Tories fall into Sturgeon’s trap

This weekend, Nicola Sturgeon declared “I detest the Tories”. This wasn’t a slip up. It was deliberate. It was tactical. And it worked. Here’s how…

Disastrous polls for the Tories = bad for the SNP

A recent poll of Scottish voters, like polls across the UK, shows the Tories in freefall. The SNP won’t say this openly but that is potential bad news for them because it puts two valuable types of SNP voters at risk of wandering off.

One of those two voter types is the ‘anti-tory independence supporter’. These voters aren’t motivated by high-minded theoretical stuff about sovereignty. They are motivated by practicality and see independence as an available tool for ending Tory rule.  

The second voter type is simply the anti-tory voter. These voters aren’t motivated by independence (poll after poll shows many SNP voters don’t particularly care about it, in case you were wondering). These voters vote SNP just to beat Tories because the SNP have been better able to do that in Scotland since at least 2014 (when Labour collapsed after sharing a referendum platform with the Tories).

Both of these voter types are likely to be less motivated to vote SNP now that Tory rule looks like it will end soon.

Improving polls for Labour = bad for the SNP too

The disastrous polls for the Tories have also been good for Labour, who have shot up in popularity in both Scotland and the wider UK.

If Labour look set to be the next UK government (and they do), the anti-Tory independence voters have less motivation to support independence or vote SNP, since Tory rule is on the way out anyway. At the same time, the general anti-Tory voters may feel they can risk voting for other parties they prefer to the SNP – not least Labour itself – now that the risk of Tories winning is reduced to almost nothing.

This a particular concern to the SNP after fifteen years in office building up baggage that has often been overlooked by voters only because most Scots feel the Tories in Westminster are worse.

This was the context in which Nicola Sturgeon, by far the cleverest senior politician of any party in the UK over the last decade, played her winning hand.

“I detest the Tories”

It is fair to say the Tories right now are not politically very canny. We could be generous and suggest this is because a new Tory team just hasn’t got into gear. Or we could be less generous and say even a new team shouldn’t have screwed up basic stuff like failing to check the prudence box ahead of a budget event, or inadequately briefing the PM on her own policies ahead of a local radio round.

Either way, the Tories being poor at politics right now is the most crucial context in which Sturgeon said four magic words to get the Tories to do her campaigning for her.

From newspaper headlines to radio and TV chat shows, Tories exclaimed their horror at her using divisive language about them. The Scottish Tories even created and promoted a social media advert with a picture of Sturgeon and her infamous line. So Sturgeon literally had Tories spending Tory budgets to promote the SNP’s credentials to anti-Tory Scots.

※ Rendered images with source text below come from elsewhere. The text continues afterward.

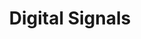 ---
word: "true"

title: "Digital Signals"

categories: ['']

tags: ['Digital', 'Signals']

arwords: 'إشارات رقمية'

arexps: []

enwords: ['Digital Signals']

enexps: []

arlexicons: 'ش'

enlexicons: 'D'

authors: ['Ruqayya Roshdy']

translators: ['X']

citations: 'تطبيقات أساسية في المعالجة الآلية للغة العربية'

sources: 'مركز الملك عبدالله بن عبدالعزيز الدولي لخدمة اللغة العربية'

slug: ""
---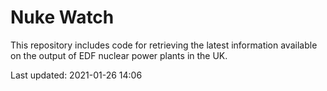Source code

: # Nuke Watch

This repository includes code for retrieving the latest information available on the output of EDF nuclear power plants in the UK.

Last updated: 2021-01-26 14:06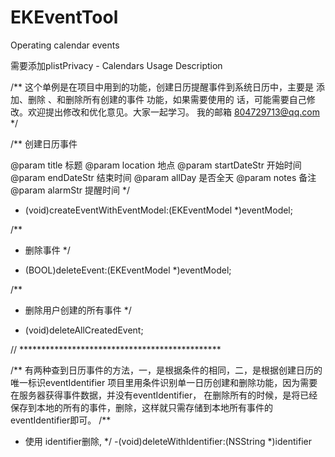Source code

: # EKEventTool
Operating calendar events

需要添加plistPrivacy - Calendars Usage Description

/**
这个单例是在项目中用到的功能，创建日历提醒事件到系统日历中，主要是 添加、删除 、和删除所有创建的事件 功能，如果需要使用的
话，可能需要自己修改。欢迎提出修改和优化意见。大家一起学习。
我的邮箱 804729713@qq.com
*/



/**
 创建日历事件

 @param title 标题
 @param location 地点
 @param startDateStr 开始时间
 @param endDateStr 结束时间
 @param allDay 是否全天
 @param notes 备注
 @param alarmStr 提醒时间
 */
- (void)createEventWithEventModel:(EKEventModel *)eventModel;

/**
 *  删除事件
 */
- (BOOL)deleteEvent:(EKEventModel *)eventModel;

/**
 *  删除用户创建的所有事件
 */
- (void)deleteAllCreatedEvent;


 //    **********************************************
 
/**
  有两种查到日历事件的方法，一，是根据条件的相同，二，是根据创建日历的唯一标识eventIdentifier
  项目里用条件识别单一日历创建和删除功能，因为需要在服务器获得事件数据，并没有eventIdentifier，
  在删除所有的时候，是将已经保存到本地的所有的事件，删除，这样就只需存储到本地所有事件的eventIdentifier即可。
/**
 *  使用 identifier删除,
 */
-(void)deleteWithIdentifier:(NSString *)identifier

Zero downside for Sturgeon

Attacking Labour this way might have harmed Sturgeon and the SNP. After all, it might have alienated Labourish voters who tactically vote SNP to beat local Tories. It would also have given Labour a powerful moral decency angle that plays well with some voters who dislike such awful divisive language.

But against the Tories, no such risks exist. The SNP attracts very few Toryish voters anywhere in Scotland these days – having become the main anti-tory party and still being very much the most significant pro-remain option in Scotland.

Similarly, Tory attempts to play a moral decency card over divisive language is an obvious busted flush with voters who have been called “traitors”, “citizens of nowhere”, “tank-topped bumboys” and so on by Tory leaders for years. Indeed, a bit of “payback” to the Tories probably feels quite good for those millions of voters, which might give Sturgeon another boost.